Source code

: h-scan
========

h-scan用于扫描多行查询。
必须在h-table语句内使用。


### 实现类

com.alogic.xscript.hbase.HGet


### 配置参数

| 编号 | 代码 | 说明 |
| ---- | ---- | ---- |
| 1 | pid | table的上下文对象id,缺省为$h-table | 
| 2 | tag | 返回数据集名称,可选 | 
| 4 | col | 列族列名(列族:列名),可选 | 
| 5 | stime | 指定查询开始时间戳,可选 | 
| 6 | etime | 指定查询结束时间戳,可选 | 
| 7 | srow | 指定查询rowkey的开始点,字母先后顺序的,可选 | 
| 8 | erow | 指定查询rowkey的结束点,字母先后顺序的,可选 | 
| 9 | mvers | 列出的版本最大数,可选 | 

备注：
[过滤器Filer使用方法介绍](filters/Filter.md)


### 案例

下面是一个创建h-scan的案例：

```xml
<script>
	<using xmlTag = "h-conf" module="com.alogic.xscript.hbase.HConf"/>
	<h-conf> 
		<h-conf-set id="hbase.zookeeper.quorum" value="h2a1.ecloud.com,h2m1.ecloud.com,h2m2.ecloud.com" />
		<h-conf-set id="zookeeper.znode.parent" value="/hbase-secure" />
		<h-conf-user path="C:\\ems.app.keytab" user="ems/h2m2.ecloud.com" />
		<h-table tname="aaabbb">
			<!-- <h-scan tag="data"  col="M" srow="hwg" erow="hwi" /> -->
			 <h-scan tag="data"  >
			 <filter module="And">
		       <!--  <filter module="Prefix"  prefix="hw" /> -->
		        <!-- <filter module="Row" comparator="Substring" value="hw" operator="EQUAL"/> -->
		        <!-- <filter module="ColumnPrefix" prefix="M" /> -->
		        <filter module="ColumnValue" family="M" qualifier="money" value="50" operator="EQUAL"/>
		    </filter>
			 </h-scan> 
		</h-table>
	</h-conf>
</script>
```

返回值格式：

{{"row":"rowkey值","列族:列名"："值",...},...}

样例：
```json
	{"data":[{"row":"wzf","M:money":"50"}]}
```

---

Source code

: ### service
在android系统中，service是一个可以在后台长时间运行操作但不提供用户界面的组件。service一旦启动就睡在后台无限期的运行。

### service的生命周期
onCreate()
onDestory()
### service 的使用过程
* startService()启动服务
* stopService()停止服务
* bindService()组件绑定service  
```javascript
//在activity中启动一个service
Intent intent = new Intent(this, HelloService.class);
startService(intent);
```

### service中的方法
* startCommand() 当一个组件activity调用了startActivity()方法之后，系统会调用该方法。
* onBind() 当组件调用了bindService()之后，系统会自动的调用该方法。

* * *

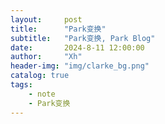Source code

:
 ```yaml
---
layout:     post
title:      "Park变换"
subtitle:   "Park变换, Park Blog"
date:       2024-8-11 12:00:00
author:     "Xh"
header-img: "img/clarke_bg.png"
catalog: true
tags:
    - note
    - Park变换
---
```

*WHAT IS NEEDED*: What must be returned is only the number of lines in the records that hold the word "alogic".

*RESULT OF THIS TASK*: 2